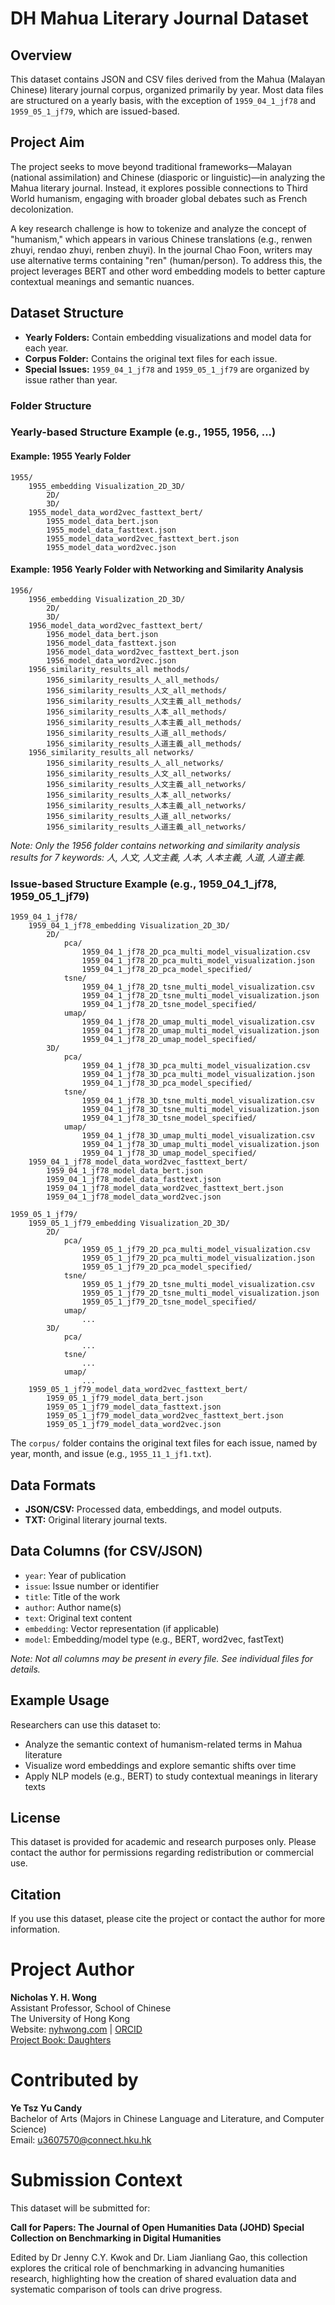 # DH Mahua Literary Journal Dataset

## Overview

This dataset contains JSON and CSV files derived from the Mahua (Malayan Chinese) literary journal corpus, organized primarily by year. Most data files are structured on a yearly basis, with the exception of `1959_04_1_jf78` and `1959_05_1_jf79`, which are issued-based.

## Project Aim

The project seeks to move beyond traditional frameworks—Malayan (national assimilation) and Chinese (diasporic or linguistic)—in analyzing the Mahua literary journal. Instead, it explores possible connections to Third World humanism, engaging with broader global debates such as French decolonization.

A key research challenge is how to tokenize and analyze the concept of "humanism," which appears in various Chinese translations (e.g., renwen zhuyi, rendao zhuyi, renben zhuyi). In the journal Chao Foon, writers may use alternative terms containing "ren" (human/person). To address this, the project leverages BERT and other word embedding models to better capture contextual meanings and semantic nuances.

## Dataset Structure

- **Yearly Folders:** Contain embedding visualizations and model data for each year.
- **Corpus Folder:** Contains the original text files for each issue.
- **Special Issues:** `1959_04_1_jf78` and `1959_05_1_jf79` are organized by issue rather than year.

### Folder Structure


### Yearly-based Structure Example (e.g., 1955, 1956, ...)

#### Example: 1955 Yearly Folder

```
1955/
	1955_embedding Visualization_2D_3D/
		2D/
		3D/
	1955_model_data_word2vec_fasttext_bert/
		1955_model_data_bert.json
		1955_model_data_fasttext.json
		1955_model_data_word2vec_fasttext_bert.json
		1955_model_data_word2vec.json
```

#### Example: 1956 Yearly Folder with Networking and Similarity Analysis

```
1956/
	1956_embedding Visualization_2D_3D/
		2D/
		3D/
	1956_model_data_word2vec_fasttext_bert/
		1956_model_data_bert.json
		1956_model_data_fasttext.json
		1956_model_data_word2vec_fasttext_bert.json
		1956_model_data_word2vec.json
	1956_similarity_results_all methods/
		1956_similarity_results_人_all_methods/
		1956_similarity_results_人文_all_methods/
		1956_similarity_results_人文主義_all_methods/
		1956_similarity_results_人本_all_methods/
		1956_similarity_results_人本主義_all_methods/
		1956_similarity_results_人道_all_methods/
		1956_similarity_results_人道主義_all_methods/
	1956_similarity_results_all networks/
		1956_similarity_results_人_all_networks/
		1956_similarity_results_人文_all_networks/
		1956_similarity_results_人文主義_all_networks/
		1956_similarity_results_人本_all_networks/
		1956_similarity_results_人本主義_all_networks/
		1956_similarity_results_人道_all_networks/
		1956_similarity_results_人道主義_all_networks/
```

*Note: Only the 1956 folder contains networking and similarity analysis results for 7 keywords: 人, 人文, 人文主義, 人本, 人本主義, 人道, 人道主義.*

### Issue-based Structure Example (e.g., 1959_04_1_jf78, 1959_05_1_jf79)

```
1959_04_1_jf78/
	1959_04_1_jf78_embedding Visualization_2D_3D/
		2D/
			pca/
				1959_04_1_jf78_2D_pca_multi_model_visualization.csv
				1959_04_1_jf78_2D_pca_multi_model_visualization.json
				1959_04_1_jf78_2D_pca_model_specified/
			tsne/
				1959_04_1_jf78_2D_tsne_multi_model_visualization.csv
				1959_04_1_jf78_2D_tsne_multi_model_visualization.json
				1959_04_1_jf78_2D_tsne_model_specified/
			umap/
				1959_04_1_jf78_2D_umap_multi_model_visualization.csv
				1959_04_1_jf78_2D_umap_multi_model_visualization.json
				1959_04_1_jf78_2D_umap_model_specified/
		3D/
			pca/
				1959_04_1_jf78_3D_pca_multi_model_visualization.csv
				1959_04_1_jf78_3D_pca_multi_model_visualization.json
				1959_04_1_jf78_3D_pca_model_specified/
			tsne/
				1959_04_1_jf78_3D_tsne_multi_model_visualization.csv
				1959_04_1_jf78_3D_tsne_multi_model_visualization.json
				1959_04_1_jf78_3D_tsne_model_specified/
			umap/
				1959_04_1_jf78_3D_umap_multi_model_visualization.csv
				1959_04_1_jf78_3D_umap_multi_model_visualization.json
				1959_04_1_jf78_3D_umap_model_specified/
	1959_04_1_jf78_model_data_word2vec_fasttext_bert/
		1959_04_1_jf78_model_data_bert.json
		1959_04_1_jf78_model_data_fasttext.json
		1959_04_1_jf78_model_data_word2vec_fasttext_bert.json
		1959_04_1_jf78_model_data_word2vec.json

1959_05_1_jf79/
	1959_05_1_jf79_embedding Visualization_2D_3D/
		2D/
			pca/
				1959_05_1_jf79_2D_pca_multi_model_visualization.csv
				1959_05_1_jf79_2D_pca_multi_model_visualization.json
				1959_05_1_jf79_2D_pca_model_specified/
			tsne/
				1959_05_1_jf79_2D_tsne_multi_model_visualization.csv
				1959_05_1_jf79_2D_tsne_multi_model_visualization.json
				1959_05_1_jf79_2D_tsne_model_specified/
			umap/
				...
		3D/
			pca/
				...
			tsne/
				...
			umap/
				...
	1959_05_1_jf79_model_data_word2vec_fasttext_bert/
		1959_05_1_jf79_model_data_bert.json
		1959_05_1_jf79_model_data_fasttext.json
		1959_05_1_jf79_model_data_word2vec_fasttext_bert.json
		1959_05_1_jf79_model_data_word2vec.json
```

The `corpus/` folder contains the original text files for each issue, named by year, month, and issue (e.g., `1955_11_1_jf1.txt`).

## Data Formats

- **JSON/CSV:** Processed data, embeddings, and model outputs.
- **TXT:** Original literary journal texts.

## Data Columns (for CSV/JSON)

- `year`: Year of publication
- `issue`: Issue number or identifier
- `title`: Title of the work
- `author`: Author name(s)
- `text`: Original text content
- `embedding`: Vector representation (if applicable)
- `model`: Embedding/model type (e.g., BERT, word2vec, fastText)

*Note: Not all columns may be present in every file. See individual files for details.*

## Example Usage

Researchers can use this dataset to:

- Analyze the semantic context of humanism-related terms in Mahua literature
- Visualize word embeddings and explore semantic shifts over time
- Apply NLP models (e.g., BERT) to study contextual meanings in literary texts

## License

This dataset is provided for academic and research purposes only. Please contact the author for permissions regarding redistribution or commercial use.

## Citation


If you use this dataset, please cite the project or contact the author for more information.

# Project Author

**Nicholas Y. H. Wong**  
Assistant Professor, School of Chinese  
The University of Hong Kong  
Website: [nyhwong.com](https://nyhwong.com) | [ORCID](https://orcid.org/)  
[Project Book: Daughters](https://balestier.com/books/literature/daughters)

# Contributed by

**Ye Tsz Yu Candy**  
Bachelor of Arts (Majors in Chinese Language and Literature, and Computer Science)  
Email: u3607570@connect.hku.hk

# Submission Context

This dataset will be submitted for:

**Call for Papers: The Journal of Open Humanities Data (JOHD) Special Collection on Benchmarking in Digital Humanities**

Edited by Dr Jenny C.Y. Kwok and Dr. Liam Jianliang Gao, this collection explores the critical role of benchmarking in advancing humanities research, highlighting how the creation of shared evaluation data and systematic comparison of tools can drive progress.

* * *

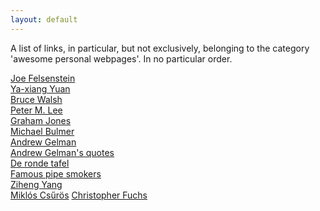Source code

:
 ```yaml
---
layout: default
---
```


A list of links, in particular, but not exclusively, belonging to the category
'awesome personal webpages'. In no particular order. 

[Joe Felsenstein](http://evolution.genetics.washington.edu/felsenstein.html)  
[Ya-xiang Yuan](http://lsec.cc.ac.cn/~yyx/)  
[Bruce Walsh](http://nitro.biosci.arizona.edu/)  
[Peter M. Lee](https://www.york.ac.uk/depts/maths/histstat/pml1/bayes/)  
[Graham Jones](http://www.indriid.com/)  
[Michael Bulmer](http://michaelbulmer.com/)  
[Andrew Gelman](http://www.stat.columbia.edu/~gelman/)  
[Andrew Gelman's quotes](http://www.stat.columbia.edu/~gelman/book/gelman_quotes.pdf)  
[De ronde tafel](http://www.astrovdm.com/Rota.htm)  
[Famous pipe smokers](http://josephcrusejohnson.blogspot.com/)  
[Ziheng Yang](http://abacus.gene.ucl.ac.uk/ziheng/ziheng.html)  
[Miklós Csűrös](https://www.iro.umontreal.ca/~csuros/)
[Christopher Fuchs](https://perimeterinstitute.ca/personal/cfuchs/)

...

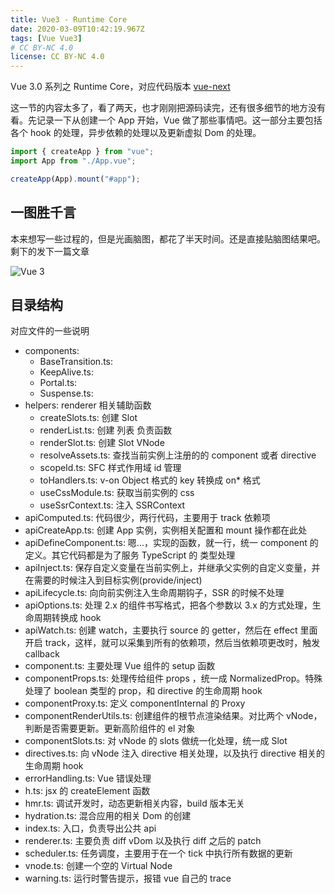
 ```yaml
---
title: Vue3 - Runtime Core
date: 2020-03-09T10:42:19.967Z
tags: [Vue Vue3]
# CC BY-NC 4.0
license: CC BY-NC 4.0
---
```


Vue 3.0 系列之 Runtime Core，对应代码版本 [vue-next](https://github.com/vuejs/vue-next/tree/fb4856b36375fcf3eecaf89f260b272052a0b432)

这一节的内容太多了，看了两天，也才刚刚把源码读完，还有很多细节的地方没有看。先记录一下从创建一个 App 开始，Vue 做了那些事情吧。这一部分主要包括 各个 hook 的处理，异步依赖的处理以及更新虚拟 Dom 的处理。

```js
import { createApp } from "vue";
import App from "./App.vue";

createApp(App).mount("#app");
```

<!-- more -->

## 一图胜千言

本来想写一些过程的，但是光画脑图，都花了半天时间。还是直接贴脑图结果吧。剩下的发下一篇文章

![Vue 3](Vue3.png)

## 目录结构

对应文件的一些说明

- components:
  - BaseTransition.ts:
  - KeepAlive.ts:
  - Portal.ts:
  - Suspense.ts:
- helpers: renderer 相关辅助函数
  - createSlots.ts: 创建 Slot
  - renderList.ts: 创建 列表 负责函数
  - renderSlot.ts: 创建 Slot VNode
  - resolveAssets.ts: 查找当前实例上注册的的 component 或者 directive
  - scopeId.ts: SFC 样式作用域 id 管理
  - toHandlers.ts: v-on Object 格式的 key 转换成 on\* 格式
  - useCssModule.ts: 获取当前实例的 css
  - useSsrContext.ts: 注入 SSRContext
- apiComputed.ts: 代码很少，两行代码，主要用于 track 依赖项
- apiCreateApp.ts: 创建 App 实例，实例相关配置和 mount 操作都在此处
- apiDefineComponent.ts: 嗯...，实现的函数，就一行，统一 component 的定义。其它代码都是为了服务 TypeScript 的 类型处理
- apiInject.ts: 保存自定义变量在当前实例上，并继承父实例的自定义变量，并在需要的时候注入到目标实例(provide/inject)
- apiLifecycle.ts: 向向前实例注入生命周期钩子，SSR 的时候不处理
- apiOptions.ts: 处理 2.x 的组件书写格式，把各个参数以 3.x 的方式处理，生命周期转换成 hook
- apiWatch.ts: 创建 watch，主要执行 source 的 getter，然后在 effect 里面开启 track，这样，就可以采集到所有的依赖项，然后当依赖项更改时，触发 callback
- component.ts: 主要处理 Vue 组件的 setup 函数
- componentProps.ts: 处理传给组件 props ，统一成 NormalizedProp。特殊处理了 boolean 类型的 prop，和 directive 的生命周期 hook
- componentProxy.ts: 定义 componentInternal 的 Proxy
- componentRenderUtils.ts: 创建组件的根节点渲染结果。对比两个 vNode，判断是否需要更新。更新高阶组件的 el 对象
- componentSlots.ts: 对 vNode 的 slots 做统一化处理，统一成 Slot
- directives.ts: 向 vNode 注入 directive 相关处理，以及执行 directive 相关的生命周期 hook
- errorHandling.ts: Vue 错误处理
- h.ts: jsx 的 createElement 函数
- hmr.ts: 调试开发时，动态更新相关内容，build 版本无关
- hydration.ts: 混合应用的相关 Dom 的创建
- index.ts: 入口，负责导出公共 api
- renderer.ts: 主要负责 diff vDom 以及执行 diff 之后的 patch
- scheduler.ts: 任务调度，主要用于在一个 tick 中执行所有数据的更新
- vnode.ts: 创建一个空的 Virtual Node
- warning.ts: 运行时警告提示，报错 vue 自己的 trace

Assignment | Please give an exact copy of the lines above, beginning with the line containing "## Citation" and running through the line containing "This dataset will", and of no other lines.

Result |
## Citation


If you use this dataset, please cite the project or contact the author for more information.

# Project Author

**Nicholas Y. H. Wong**  
Assistant Professor, School of Chinese  
The University of Hong Kong  
Website: [nyhwong.com](https://nyhwong.com) | [ORCID](https://orcid.org/)  
[Project Book: Daughters](https://balestier.com/books/literature/daughters)

# Contributed by

**Ye Tsz Yu Candy**  
Bachelor of Arts (Majors in Chinese Language and Literature, and Computer Science)  
Email: u3607570@connect.hku.hk

# Submission Context

This dataset will be submitted for:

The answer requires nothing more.